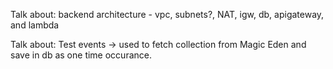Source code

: Talk about: backend architecture - vpc, subnets?, NAT, igw, db, apigateway, and lambda

Talk about: Test events -> used to  fetch collection from Magic Eden and save in db as one time occurance. 

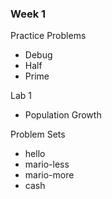 ### Week 1

Practice Problems

- Debug
- Half
- Prime

Lab 1

- Population Growth

Problem Sets

- hello
- mario-less
- mario-more
- cash
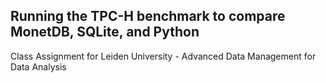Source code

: ## Running the TPC-H benchmark to compare MonetDB, SQLite, and Python 

Class Assignment for Leiden University - Advanced Data Management for Data Analysis

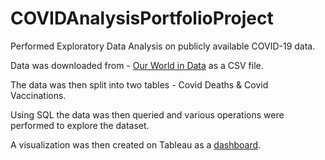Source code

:# COVIDAnalysisPortfolioProject

Performed Exploratory Data Analysis on publicly available COVID-19 data.

Data was downloaded from - [Our World in Data](https://ourworldindata.org/covid-deaths) as a CSV file.

The data was then split into two tables - Covid Deaths & Covid Vaccinations.

Using SQL the data was then queried and various operations were performed to explore the dataset.

A visualization was then created on Tableau as a [dashboard](https://public.tableau.com/views/CovidDataAnalysisDashboard_16732582597960/Dashboard1?:language=en-US&publish=yes&:display_count=n&:origin=viz_share_link).
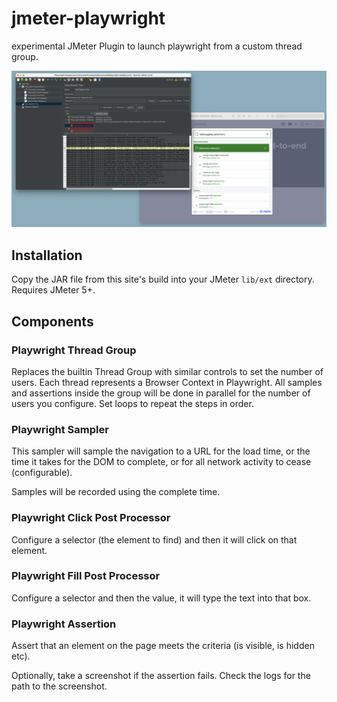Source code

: # jmeter-playwright

experimental JMeter Plugin to launch playwright from a custom thread group.

![Working screenshot](screenshot-playwright.png)

## Installation

Copy the JAR file from this site's build into your JMeter `lib/ext` directory. Requires JMeter 5+.

## Components

### Playwright Thread Group

Replaces the builtin Thread Group with similar controls to set the number of users. Each thread represents a Browser Context in Playwright. 
All samples and assertions inside the group will be done in parallel for the number of users you configure.
Set loops to repeat the steps in order.

### Playwright Sampler

This sampler will sample the navigation to a URL for the load time, or the time it takes for the DOM to complete, or for all network activity to cease (configurable).

Samples will be recorded using the complete time.

### Playwright Click Post Processor

Configure a selector (the element to find) and then it will click on that element.

### Playwright Fill Post Processor

Configure a selector and then the value, it will type the text into that box.

### Playwright Assertion

Assert that an element on the page meets the criteria (is visible, is hidden etc).

Optionally, take a screenshot if the assertion fails. Check the logs for the path to the screenshot. 

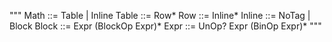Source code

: """
Math    ::= Table | Inline
Table   ::= Row*
Row     ::= Inline*
Inline  ::= NoTag | Block
Block   ::= Expr (BlockOp Expr)*
Expr    ::= UnOp? Expr (BinOp Expr)*
"""
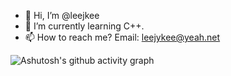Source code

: - 👋 Hi, I’m @leejkee
- 🌱 I’m currently learning C++.
- 📫 How to reach me?  Email: <leejykee@yeah.net>
<!---
leejkee/leejkee is a ✨ special ✨ repository because its `README.md` (this file) appears on your GitHub profile.
You can click the Preview link to take a look at your changes.
--->
![Ashutosh's github activity graph](https://github-readme-activity-graph.vercel.app/graph?username=leejkee)
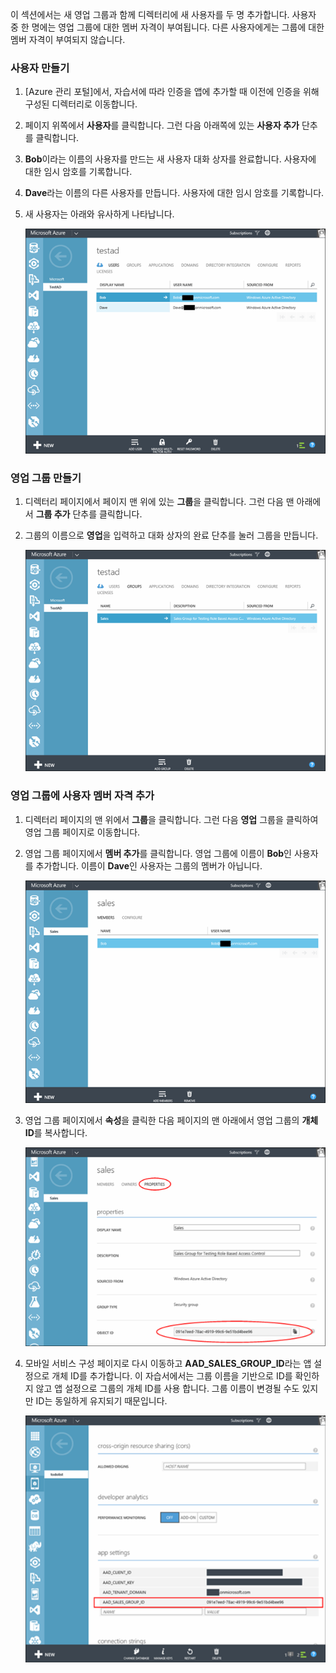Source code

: ﻿이 섹션에서는 새 영업 그룹과 함께 디렉터리에 새 사용자를 두 명 추가합니다. 사용자 중 한 명에는 영업 그룹에 대한 멤버 자격이 부여됩니다. 다른 사용자에게는 그룹에 대한 멤버 자격이 부여되지 않습니다. 

### 사용자 만들기


1. [Azure 관리 포털]에서, 자습서에 따라 인증을 앱에 추가할 때 이전에 인증을 위해 구성된 디렉터리로 이동합니다.
2. 페이지 위쪽에서 **사용자**를 클릭합니다. 그런 다음 아래쪽에 있는 **사용자 추가** 단추를 클릭합니다. 
3. **Bob**이라는 이름의 사용자를 만드는 새 사용자 대화 상자를 완료합니다. 사용자에 대한 임시 암호를 기록합니다. 
4. **Dave**라는 이름의 다른 사용자를 만듭니다. 사용자에 대한 임시 암호를 기록합니다.
5. 새 사용자는 아래와 유사하게 나타납니다.

    ![](./media/mobile-services-aad-rbac-create-sales-group/users.png)    


### 영업 그룹 만들기


1. 디렉터리 페이지에서 페이지 맨 위에 있는 **그룹**을 클릭합니다. 그런 다음 맨 아래에서 **그룹 추가** 단추를 클릭합니다. 
2. 그룹의 이름으로 **영업**을 입력하고 대화 상자의 완료 단추를 눌러 그룹을 만듭니다. 

    ![](./media/mobile-services-aad-rbac-create-sales-group/sales-group.png)

### 영업 그룹에 사용자 멤버 자격 추가


1. 디렉터리 페이지의 맨 위에서 **그룹**을 클릭합니다. 그런 다음 **영업** 그룹을 클릭하여 영업 그룹 페이지로 이동합니다. 
2. 영업 그룹 페이지에서 **멤버 추가**를 클릭합니다. 영업 그룹에 이름이 **Bob**인 사용자를 추가합니다. 이름이 **Dave**인 사용자는 그룹의 멤버가 아닙니다.

    ![](./media/mobile-services-aad-rbac-create-sales-group/group-membership.png)

3. 영업 그룹 페이지에서 **속성**을 클릭한 다음 페이지의 맨 아래에서 영업 그룹의 **개체 ID**를 복사합니다. 

   
    ![](./media/mobile-services-aad-rbac-create-sales-group/sales-group-id.png)

4. 모바일 서비스 구성 페이지로 다시 이동하고 **AAD\_SALES\_GROUP\_ID**라는 앱 설정으로 개체 ID를 추가합니다. 이 자습서에서는 그룹 이름을 기반으로 ID를 확인하지 않고 앱 설정으로 그룹의 개체 ID를 사용 합니다. 그룹 이름이 변경될 수도 있지만 ID는 동일하게 유지되기 때문입니다.

    ![](./media/mobile-services-aad-rbac-create-sales-group/sales-group-id-app-setting.png)

<!--HONumber=49-->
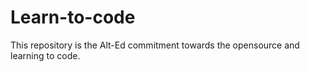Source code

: # Learn-to-code
This repository is the Alt-Ed commitment towards the opensource and learning to code.
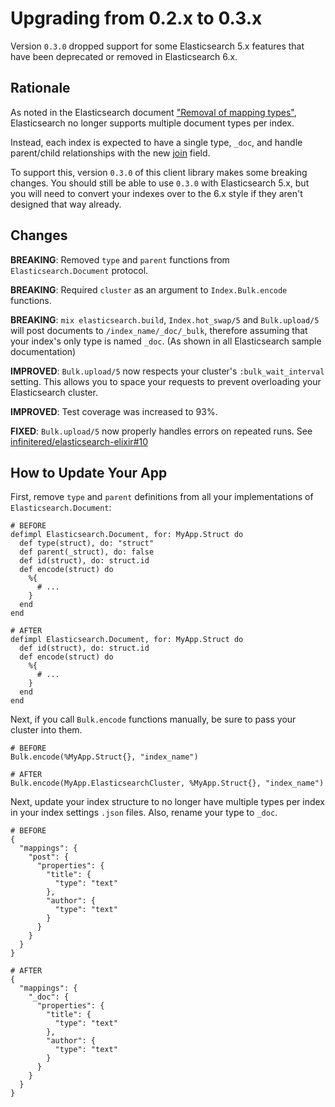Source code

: # Upgrading from 0.2.x to 0.3.x

Version `0.3.0` dropped support for some Elasticsearch 5.x features that have
been deprecated or removed in Elasticsearch 6.x.

## Rationale

As noted in the Elasticsearch document ["Removal of mapping
types"](https://www.elastic.co/guide/en/elasticsearch/reference/6.2/removal-of-types.html),
Elasticsearch no longer supports multiple document types per index.

Instead, each index is expected to have a single type, `_doc`, and handle
parent/child relationships with the new
[join](https://www.elastic.co/guide/en/elasticsearch/reference/6.2/parent-join.html)
field.

To support this, version `0.3.0` of this client library makes some breaking
changes. You should still be able to use `0.3.0` with Elasticsearch 5.x, 
but you will need to convert your indexes over to the 6.x style if they
aren't designed that way already.

## Changes

**BREAKING**: Removed `type` and `parent` functions from
`Elasticsearch.Document` protocol. 

**BREAKING**: Required `cluster` as an argument to `Index.Bulk.encode`
functions.

**BREAKING**: `mix elasticsearch.build`, `Index.hot_swap/5` and
`Bulk.upload/5` will post documents to `/index_name/_doc/_bulk`, therefore
assuming that your index's only type is named `_doc`. (As shown in all
Elasticsearch sample documentation)

**IMPROVED**: `Bulk.upload/5` now respects your cluster's
`:bulk_wait_interval` setting. This allows you to space your requests to
prevent overloading your Elasticsearch cluster.

**IMPROVED**: Test coverage was increased to 93%.

**FIXED**: `Bulk.upload/5` now properly handles errors on repeated runs.
See [infinitered/elasticsearch-elixir#10](https://github.com/infinitered/elasticsearch-elixir/issues/10)

## How to Update Your App

First, remove `type` and `parent` definitions from all your implementations
of `Elasticsearch.Document`:

    # BEFORE
    defimpl Elasticsearch.Document, for: MyApp.Struct do
      def type(struct), do: "struct"
      def parent(_struct), do: false
      def id(struct), do: struct.id
      def encode(struct) do
        %{
          # ...
        }
      end
    end

    # AFTER
    defimpl Elasticsearch.Document, for: MyApp.Struct do
      def id(struct), do: struct.id
      def encode(struct) do
        %{
          # ...
        }
      end
    end

Next, if you call `Bulk.encode` functions manually, be sure to pass your
cluster into them.

    # BEFORE
    Bulk.encode(%MyApp.Struct{}, "index_name")

    # AFTER
    Bulk.encode(MyApp.ElasticsearchCluster, %MyApp.Struct{}, "index_name")

Next, update your index structure to no longer have multiple types per index
in your index settings `.json` files. Also, rename your type to `_doc`.

    # BEFORE
    {
      "mappings": {
        "post": {
          "properties": {
            "title": {
              "type": "text"
            },
            "author": {
              "type": "text"
            }
          }
        }
      }
    }

    # AFTER
    {
      "mappings": {
        "_doc": {
          "properties": {
            "title": {
              "type": "text"
            },
            "author": {
              "type": "text"
            }
          }
        }
      }
    }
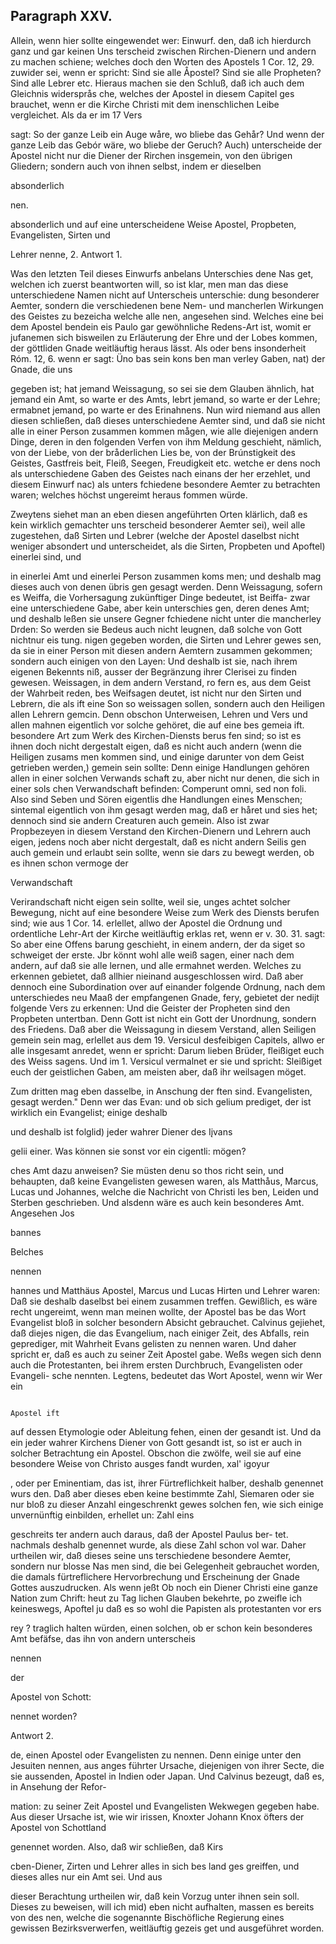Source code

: 
<!-- Seite 445 -->
Paragraph  XXV.
---------------

Allein, wenn hier sollte eingewendet wer: Einwurf. den, daß ich hierdurch ganz und gar keinen Uns terscheid zwischen Rirchen-Dienern und andern zu machen schiene; welches doch den Worten des Apostels 1 Cor. 12, 29. zuwider sei, wenn er spricht: Sind sie alle Åpostel? Sind sie alle Propheten? Sind alle Lebrer etc. Hieraus machen sie den Schluß, daß ich auch dem Gleichnis widersprås che, welches der Apostel in diesem Capitel ges brauchet, wenn er die Kirche Christi mit dem inenschlichen Leibe vergleichet. Als da er im 17 Vers

sagt: So der ganze Leib ein Auge wåre, wo bliebe das Gehår? Und wenn der ganze Leib das Gebór wäre, wo bliebe der Geruch? Auch) unterscheide der Apostel nicht nur die Diener der Rirchen insgemein, von den übrigen Gliedern; sondern auch von ihnen selbst, indem er dieselben

absonderlich




nen.
<!-- Seite 446 -->
absonderlich und auf eine unterscheidene Weise Apostel, Propbeten, Evangelisten, Sirten und

Lehrer nenne, 2. Antwort 1.

Was den letzten Teil dieses Einwurfs anbelans Unterschies dene Nas get, welchen ich zuerst beantworten will, so ist klar, men man das diese unterschiedene Namen nicht auf Unterscheis unterschie: dung besonderer Aemter, sondern die verschiedenen bene Nem- und mancherlen Wirkungen des Geistes zu bezeicha welche alle nen, angesehen sind. Welches eine bei dem Apostel bendein eis Paulo gar gewöhnliche Redens-Art ist, womit er jufanemen sich bisweilen zu Erläuterung der Ehre und der Lobes kommen, der göttliden Gnade weitläuftig heraus lässt. Als oder bens insonderheit Róm. 12, 6. wenn er sagt: Üno bas sein kons ben man verley Gaben, nat) der Gnade, die uns

gegeben ist; hat jemand Weissagung, so sei sie dem Glauben ähnlich, hat jemand ein Amt, so warte er des Amts, lebrt jemand, so warte er der Lehre; ermabnet jemand, po warte er des Erinahnens. Nun wird niemand aus allen diesen schließen, daß dieses unterschiedene Aemter sind, und daß sie nicht alle in einer Person zusammen kommen mågen, wie alle diejenigen andern Dinge, deren in den folgenden Verfen von ihm Meldung geschieht, nämlich, von der Liebe, von der bråderlichen Lies be, von der Brúnstigkeit des Geistes, Gastfreis beit, Fleiß, Seegen, Freudigkeit etc. wetche er dens noch als unterschiedene Gaben des Geistes nach einans der her erzehlet, und diesem Einwurf nac) als unters fchiedene besondere Aemter zu betrachten waren; welches höchst ungereimt heraus fommen würde.

Zweytens siehet man an eben diesen angeführten Orten klärlich, daß es kein wirklich gemachter uns terscheid besonderer Aemter sei), weil alle zugestehen, daß Sirten und Lebrer (welche der Apostel daselbst nicht weniger absondert und unterscheidet, als die Sirten, Propbeten und Apoftel) einerlei sind, und
<!-- Seite 447 -->
 in einerlei Amt und einerlei Person zusammen koms
men; und deshalb
 mag dieses auch von denen übris
 gen gesagt werden. Denn Weissagung, sofern es Weiffa,
die Vorhersagung zukünftiger Dinge bedeutet, ist Beiffa-
zwar eine unterschiedene Gabe, aber kein unterschies gen, deren
denes Amt; und deshalb
 leßen sie unsere Gegner fchiedene
nicht unter die mancherley Drden: So werden sie Bedeus
auch nicht leugnen, daß solche von Gott nichtnur eis tung.
nigen gegeben worden, die Sirten und Lehrer gewes
sen, da sie in einer Person mit diesen andern Aemtern
zusammen gekommen; sondern auch einigen von den
Layen: Und deshalb ist sie, nach ihrem eigenen Bekennts
niß, ausser der Begränzung ihrer Clerisei zu finden
gewesen. Weissagen, in dem andern Verstand, ro
fern es, aus dem Geist der Wahrbeit reden, bes Weifsagen
deutet, ist nicht nur den Sirten und Lebrern, die als ift eine Son
so weissagen sollen, sondern auch den Heiligen allen Lehrern
gemcin. Denn obschon Unterweisen, Lehren und Vers und allen
mahnen eigentlich vor solche gehöret, die auf eine bes gemeia ift.
besondere Art zum Werk des Kirchen-Diensts berus
fen sind; so ist es ihnen doch nicht dergestalt eigen,
daß es nicht auch andern (wenn die Heiligen zusams
men kommen sind, und einige darunter von dem Geist
getrieben werden,) gemein sein sollte: Denn einige
Handlungen gehören allen in einer solchen Verwands
schaft zu, aber nicht nur denen, die sich in einer sols
chen Verwandschaft befinden: Comperunt omni,
sed non foli. Also sind Seben und Sören eigentlis
dhe Handlungen eines Menschen; sintemal eigentlich
von ihm gesagt werden mag, daß er håret und sies
het; dennoch sind sie andern Creaturen auch gemein.
Also ist zwar Propbezeyen in diesem Verstand den
Kirchen-Dienern und Lehrern auch eigen, jedens
noch aber nicht dergestalt, daß es nicht andern Seilis
gen auch gemein und erlaubt sein sollte, wenn sie dars
zu bewegt werden, ob es ihnen schon vermoge der

Verwandschaft
<!-- Seite 448 -->

Verirandschaft nicht eigen sein sollte, weil sie, unges achtet solcher Bewegung, nicht auf eine besondere Weise zum Werk des Diensts berufen sind; wie aus 1 Cor. 14. erlellet, allwo der Apostel die Ordnung und ordentliche Lehr-Art der Kirche weitläuftig erklas ret, wenn er v. 30. 31. sagt: So aber eine Offens barung geschieht, in einem andern, der da siget so schweiget der erste. Jbr könnt wohl alle weiß sagen, einer nach dem andern, auf daß sie alle lernen, und alle ermahnet werden. Welches zu erkennen gebietet, daß allhier nieinand ausgeschlossen wird. Daß aber dennoch eine Subordination over auf einander folgende Ordnung, nach dem unterschiedes neu Maaß der empfangenen Gnade, fery, gebietet der nedijt folgende Vers zu erkennen: Und die Geister der Propheten sind den Propbeten untertban. Denn Gott ist nicht ein Gott der Unordnung, sondern des Friedens. Daß aber die Weissagung in diesem Verstand, allen Seiligen gemein sein mag, erlellet aus dem 19. Versicul desfeibigen Capitels, allwo er alle insgesamt anredet, wenn er spricht: Darum lieben Brüder, fleißiget euch des Weiss sagens. Und im 1. Versicul vermalnet er sie und spricht: Sleißiget euch der geistlichen Gaben, am meisten aber, daß ihr weilsagen möget.

Zum dritten mag eben dasselbe, in Anschung der ften sind. Evangelisten, gesagt werden." Denn wer das Evan: und ob sich gelium prediget, der ist wirklich ein Evangelist; einige deshalb

und deshalb ist folglid) jeder wahrer Diener des Iįvans

gelii einer. Was können sie sonst vor ein cigentli: mögen?

ches Amt dazu anweisen? Sie müsten denu so thos richt sein, und behaupten, daß keine Evangelisten gewesen waren, als Matthåus, Marcus, Lucas und Johannes, welche die Nachricht von Christi les ben, Leiden und Sterben geschrieben. Und alsdenn wäre es auch kein besonderes Amt. Angesehen Jos

bannes

Belches

nennen
<!-- Seite 449 -->
 hannes und Matthäus Apostel, Marcus und Lucas
Hirten und Lehrer waren: Daß sie deshalb daselbst bei
einem zusammen treffen. Gewißlich, es wäre recht
ungereimt, wenn man meinen wollte, der Apostel bas
be das Wort Evangelist bloß in solcher besondern
Absicht gebrauchet. Calvinus gejiehet, daß diejes
nigen, die das Evangelium, nach einiger Zeit,
des Abfalls, rein geprediger, mit Wahrheit Evans
gelisten zu nennen waren. Und daher spricht er,
daß es auch zu seiner Zeit Apostel gabe. Weßs
wegen sich denn auch die Protestanten, bei ihrem
ersten Durchbruch, Evangelisten oder Evangeli-
sche nennten.
  Legtens, bedeutet das Wort Apostel, wenn wir Wer ein

                                                                         Apostel ift
auf dessen Etymologie oder Ableitung fehen, einen
der gesandt ist. Und da ein jeder wahrer Kirchens
Diener von Gott gesandt ist, so ist er auch in solcher
Betrachtung ein Apostel. Obschon die zwölfe,
weil sie auf eine besondere Weise von Christo ausges
fandt wurden, xal' igoyur

, oder per Eminentiam, das ist, ihrer Fürtreflichkeit halber, deshalb genennet wurs den. Daß aber dieses eben keine bestimmte Zahl, Siemaren oder sie nur bloß zu dieser Anzahl eingeschrenkt gewes solchen fen, wie sich einige unvernünftig einbilden, erhellet un: Zahl eins

geschreits ter andern auch daraus, daß der Apostel Paulus ber- tet. nachmals deshalb genennet wurde, als diese Zahl schon vol war. Daher urtheilen wir, daß dieses seine uns terschiedene besondere Aemter, sondern nur blosse Nas men sind, die bei Gelegenheit gebrauchet worden, die damals fürtreflichere Hervorbrechung und Erscheinung der Gnade Gottes auszudrucken. Als wenn jeßt Ob noch ein Diener Christi eine ganze Nation zum Chrift: heut zu Tag lichen Glauben bekehrte, po zweifle ich keineswegs, Apoftel ju daß es so wohl die Papisten als protestanten vor ers

rey ? traglich halten würden, einen solchen, ob er schon kein besonderes Amt befäfse, das ihn von andern unterscheis

nennen



der

Apostel von Schott:

nennet worden?

Antwort 2.
<!-- Seite 450 -->
de, einen Apostel oder Evangelisten zu nennen.
Denn einige unter den Jesuiten nennen, aus anges
führter Ursache, diejenigen von ihrer Secte, die sie
aussenden, Apostel in Indien oder Japan. Und
Calvinus bezeugt, daß es, in Ansehung der Refor-

mation: zu seiner Zeit Apostel und Evangelisten Wekwegen gegeben habe. Aus dieser Ursache ist, wie wir irissen, Knoxter Johann Knox öfters der Apostel von Schottland

genennet worden. Also, daß wir schließen, daß Kirs

cben-Diener, Zirten und Lehrer alles in sich bes land ges greiffen, und dieses alles nur ein Amt sei. Und aus

dieser Berachtung urtheilen wir, daß kein Vorzug
unter ihnen sein soll. Dieses zu beweisen, will ich
mid) eben nicht aufhalten, massen es bereits von des
nen, welche die sogenannte Bischöfliche Regierung
eines gewissen Bezirksverwerfen, weitläuftig gezeis
get und ausgeführet worden.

*****

TASK REQUIREMENTS: Where the listing above has a line with "fen sind; so", start there, and output every line exactly through the line with "Kirchen-Dienern und Lehrern", which is also included.

WORKED SOLUTION:
fen sind; so ist es ihnen doch nicht dergestalt eigen,
daß es nicht auch andern (wenn die Heiligen zusams
men kommen sind, und einige darunter von dem Geist
getrieben werden,) gemein sein sollte: Denn einige
Handlungen gehören allen in einer solchen Verwands
schaft zu, aber nicht nur denen, die sich in einer sols
chen Verwandschaft befinden: Comperunt omni,
sed non foli. Also sind Seben und Sören eigentlis
dhe Handlungen eines Menschen; sintemal eigentlich
von ihm gesagt werden mag, daß er håret und sies
het; dennoch sind sie andern Creaturen auch gemein.
Also ist zwar Propbezeyen in diesem Verstand den
Kirchen-Dienern und Lehrern auch eigen, jedens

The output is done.